Write out each line of the entries exactly, starting at the first and finishing with the line that contains "# リモートリポジトリの内容を丸ごと手元に持ってくる".

(Collected data)
================
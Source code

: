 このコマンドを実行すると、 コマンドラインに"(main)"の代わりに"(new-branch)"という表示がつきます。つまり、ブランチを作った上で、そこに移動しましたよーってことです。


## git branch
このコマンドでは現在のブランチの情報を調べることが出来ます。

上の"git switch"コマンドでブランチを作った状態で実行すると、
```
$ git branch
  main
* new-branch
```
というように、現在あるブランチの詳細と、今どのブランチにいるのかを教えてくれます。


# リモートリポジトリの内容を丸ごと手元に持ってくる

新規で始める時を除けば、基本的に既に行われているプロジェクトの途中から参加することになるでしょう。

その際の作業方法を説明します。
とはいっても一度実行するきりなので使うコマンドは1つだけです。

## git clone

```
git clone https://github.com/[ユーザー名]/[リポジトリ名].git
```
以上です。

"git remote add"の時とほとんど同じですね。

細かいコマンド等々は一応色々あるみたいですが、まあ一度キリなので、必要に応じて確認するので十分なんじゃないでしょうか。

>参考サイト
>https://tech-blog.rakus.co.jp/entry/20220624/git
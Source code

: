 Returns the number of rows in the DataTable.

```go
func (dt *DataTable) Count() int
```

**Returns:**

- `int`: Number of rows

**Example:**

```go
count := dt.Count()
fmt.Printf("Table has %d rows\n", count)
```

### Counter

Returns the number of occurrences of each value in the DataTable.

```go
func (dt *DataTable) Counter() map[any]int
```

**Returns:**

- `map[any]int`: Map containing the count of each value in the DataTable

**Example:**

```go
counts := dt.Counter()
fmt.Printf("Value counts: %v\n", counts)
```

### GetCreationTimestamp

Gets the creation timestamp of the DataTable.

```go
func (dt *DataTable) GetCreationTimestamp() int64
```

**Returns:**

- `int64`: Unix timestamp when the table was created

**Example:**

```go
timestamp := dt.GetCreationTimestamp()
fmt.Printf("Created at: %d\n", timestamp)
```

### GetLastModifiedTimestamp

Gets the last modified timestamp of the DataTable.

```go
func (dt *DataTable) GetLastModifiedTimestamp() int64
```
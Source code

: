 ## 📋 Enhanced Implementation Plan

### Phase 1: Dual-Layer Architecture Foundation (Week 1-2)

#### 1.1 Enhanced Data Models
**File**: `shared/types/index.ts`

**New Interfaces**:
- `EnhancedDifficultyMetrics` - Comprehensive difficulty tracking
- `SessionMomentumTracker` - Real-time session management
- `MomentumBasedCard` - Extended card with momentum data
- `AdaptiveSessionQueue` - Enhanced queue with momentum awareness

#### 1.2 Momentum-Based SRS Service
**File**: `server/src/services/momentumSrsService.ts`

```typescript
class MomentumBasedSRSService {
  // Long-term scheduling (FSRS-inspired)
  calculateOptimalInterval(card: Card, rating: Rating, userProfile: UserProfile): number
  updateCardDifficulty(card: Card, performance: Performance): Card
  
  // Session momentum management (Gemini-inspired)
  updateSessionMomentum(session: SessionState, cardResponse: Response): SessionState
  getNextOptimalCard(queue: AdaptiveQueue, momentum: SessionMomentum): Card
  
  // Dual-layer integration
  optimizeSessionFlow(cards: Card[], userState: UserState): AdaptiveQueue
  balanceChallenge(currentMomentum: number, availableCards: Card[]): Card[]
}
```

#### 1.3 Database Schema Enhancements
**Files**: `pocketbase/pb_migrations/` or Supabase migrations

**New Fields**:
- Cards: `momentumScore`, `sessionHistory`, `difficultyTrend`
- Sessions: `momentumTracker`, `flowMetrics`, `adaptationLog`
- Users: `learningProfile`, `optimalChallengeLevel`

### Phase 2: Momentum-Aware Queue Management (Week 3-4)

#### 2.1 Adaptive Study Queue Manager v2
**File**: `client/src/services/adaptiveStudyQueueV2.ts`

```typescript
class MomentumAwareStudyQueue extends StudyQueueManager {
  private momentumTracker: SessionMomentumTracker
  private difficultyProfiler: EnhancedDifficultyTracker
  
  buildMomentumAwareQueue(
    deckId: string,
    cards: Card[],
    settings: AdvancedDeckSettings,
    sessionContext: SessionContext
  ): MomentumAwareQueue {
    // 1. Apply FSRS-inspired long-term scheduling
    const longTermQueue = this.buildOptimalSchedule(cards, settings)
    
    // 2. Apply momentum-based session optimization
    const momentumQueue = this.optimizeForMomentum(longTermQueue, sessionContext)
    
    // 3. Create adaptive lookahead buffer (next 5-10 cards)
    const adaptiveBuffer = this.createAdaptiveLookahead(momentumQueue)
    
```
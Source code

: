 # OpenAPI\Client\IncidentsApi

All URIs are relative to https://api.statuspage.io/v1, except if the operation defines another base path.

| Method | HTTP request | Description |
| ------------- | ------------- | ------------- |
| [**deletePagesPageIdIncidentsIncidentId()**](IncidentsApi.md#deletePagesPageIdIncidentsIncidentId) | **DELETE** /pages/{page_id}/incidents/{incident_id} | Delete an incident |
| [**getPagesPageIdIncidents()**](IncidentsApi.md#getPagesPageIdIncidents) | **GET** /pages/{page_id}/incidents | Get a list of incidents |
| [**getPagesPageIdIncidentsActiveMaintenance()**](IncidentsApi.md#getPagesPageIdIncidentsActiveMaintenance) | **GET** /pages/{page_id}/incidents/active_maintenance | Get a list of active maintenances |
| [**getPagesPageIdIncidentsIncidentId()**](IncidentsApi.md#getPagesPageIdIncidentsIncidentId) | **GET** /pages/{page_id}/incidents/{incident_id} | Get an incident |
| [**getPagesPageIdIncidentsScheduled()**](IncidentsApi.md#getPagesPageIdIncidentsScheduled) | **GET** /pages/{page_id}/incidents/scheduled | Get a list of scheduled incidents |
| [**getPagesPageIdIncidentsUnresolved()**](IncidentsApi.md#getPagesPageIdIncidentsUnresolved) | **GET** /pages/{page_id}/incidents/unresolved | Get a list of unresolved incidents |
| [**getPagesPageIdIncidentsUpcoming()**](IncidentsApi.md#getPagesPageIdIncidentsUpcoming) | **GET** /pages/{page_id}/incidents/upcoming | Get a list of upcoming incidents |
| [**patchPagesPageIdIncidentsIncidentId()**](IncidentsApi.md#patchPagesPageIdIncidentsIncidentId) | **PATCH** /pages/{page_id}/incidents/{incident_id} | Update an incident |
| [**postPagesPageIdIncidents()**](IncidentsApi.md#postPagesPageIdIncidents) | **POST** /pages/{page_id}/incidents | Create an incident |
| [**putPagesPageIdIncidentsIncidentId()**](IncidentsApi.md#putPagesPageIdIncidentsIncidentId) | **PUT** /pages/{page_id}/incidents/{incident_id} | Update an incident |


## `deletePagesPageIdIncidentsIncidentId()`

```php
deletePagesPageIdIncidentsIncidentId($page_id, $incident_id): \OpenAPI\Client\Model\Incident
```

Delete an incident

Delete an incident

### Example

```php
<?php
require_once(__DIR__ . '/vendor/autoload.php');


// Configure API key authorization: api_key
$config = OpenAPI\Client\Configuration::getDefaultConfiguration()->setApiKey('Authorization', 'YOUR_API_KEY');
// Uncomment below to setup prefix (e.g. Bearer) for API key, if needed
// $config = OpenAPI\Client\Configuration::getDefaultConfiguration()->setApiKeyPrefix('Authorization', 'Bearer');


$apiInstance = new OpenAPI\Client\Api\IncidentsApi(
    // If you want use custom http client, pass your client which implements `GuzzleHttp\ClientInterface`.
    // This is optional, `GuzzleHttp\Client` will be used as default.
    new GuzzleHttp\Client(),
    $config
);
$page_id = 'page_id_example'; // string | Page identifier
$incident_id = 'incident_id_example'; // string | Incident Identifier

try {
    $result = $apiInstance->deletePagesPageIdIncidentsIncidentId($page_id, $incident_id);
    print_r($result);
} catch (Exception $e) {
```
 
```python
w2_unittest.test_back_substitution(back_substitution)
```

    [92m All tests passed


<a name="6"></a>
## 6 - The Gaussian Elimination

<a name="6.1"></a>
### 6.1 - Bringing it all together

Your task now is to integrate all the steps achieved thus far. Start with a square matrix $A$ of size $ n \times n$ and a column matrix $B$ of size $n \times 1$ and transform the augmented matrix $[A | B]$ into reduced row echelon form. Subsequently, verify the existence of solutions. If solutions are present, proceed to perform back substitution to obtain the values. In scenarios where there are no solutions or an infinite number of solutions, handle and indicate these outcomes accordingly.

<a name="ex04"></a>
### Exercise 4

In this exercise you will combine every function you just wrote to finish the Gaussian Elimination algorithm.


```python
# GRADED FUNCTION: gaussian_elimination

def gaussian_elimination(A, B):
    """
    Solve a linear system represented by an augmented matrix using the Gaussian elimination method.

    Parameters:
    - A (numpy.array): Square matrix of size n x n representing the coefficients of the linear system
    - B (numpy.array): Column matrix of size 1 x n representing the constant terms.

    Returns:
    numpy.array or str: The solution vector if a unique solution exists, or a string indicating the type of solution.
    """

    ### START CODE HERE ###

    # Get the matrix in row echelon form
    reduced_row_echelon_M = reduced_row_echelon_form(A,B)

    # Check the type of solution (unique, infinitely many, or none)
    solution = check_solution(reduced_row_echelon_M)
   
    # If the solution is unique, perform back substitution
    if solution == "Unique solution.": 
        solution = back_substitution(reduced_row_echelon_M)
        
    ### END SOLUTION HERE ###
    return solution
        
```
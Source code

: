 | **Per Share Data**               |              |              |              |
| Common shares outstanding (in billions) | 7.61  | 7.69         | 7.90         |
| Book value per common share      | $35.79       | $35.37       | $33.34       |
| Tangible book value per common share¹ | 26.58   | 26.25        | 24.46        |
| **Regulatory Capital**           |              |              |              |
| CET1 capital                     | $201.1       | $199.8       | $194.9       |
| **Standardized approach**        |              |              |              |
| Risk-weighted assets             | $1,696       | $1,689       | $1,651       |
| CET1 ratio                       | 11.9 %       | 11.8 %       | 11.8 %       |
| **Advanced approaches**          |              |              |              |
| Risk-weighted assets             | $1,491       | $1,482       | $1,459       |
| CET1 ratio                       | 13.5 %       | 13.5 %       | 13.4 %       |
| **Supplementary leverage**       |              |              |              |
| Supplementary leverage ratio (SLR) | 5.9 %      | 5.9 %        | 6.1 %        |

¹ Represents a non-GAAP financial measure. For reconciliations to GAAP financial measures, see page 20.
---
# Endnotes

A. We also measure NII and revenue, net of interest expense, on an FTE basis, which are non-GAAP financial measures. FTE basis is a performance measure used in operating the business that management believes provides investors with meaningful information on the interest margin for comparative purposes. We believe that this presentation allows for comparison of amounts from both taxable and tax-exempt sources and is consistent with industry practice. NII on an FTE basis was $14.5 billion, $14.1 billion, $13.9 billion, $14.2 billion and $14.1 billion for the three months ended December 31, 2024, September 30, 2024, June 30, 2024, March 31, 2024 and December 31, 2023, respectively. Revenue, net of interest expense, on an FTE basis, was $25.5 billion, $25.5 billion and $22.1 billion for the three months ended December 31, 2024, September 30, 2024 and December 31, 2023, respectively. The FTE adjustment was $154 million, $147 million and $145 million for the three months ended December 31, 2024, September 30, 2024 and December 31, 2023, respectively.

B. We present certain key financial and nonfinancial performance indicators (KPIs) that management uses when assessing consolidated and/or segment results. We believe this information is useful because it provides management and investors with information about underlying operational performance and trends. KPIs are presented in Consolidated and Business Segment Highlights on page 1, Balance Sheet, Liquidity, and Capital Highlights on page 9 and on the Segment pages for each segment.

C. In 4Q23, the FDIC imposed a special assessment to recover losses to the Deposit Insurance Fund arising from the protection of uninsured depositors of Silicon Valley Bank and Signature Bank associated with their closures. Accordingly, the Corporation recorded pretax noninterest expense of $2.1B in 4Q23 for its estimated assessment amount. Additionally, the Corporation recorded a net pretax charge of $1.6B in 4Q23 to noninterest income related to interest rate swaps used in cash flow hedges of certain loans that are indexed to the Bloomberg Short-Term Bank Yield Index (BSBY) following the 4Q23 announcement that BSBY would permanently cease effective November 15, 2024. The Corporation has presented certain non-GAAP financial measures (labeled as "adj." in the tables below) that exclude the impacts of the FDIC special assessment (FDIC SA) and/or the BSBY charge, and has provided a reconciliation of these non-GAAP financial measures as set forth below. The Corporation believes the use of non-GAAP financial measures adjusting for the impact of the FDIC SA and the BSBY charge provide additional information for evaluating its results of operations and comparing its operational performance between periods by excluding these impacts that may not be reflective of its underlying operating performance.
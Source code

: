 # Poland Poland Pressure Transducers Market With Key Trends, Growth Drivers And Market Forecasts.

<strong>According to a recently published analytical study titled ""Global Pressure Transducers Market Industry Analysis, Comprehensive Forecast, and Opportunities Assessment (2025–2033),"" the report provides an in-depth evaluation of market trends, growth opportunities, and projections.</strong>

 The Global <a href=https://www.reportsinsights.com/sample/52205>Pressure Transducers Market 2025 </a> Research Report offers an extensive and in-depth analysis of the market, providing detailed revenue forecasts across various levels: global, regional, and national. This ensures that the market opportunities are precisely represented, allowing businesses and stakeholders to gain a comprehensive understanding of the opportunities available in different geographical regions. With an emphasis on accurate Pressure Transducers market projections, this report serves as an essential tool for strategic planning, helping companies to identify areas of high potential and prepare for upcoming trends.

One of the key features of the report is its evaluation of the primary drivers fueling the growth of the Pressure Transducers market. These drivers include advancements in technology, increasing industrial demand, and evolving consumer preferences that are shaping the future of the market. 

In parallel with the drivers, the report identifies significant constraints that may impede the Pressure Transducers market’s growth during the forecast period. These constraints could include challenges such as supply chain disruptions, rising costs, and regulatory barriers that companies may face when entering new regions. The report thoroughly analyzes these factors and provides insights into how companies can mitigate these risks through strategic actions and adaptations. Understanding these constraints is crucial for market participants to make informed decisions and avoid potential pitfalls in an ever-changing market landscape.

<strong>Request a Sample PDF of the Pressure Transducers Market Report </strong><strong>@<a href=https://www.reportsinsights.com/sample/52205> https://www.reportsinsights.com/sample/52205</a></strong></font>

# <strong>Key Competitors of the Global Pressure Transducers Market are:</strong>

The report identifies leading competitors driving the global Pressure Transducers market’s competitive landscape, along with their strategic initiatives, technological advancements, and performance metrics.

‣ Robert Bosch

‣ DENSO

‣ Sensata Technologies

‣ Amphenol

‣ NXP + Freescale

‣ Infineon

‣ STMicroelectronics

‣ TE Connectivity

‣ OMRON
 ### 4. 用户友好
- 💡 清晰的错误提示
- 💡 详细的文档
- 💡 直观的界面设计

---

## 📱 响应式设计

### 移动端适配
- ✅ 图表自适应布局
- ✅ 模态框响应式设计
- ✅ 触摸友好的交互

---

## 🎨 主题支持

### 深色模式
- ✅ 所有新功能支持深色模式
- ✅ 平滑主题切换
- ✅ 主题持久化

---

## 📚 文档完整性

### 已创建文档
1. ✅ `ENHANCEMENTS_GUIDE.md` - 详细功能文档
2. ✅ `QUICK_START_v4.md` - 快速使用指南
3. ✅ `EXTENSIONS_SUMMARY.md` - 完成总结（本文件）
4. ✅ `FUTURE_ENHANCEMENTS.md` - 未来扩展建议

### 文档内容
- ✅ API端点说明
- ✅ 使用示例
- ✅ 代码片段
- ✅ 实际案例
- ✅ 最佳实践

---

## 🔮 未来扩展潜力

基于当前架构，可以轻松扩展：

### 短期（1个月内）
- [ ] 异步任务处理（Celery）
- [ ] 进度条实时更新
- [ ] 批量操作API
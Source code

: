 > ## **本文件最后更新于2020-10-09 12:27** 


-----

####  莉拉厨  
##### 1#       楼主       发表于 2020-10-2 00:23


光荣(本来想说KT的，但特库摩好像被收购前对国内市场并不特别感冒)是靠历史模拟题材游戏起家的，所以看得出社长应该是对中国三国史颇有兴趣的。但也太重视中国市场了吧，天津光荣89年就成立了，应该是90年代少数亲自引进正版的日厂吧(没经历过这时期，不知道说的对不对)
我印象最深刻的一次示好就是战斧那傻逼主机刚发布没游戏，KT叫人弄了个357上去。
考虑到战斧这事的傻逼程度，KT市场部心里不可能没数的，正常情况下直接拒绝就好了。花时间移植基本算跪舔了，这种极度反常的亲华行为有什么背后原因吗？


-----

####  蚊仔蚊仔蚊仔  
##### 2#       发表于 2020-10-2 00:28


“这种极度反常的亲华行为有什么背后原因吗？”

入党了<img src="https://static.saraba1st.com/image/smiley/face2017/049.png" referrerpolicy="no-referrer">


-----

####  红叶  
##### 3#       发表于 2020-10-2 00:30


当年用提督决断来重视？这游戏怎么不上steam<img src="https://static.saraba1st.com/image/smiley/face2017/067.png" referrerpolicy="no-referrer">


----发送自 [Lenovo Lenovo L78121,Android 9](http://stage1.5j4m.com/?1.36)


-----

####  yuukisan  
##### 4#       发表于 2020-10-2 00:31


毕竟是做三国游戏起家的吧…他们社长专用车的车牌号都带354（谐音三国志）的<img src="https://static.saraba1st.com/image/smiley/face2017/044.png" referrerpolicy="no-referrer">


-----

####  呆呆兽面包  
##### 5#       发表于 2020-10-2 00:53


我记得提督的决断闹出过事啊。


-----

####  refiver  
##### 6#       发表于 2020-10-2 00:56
================
Task output:
Source code

: このコマンドを実行すると、 コマンドラインに"(main)"の代わりに"(new-branch)"という表示がつきます。つまり、ブランチを作った上で、そこに移動しましたよーってことです。


## git branch
このコマンドでは現在のブランチの情報を調べることが出来ます。

上の"git switch"コマンドでブランチを作った状態で実行すると、
```
$ git branch
  main
* new-branch
```
というように、現在あるブランチの詳細と、今どのブランチにいるのかを教えてくれます。


# リモートリポジトリの内容を丸ごと手元に持ってくる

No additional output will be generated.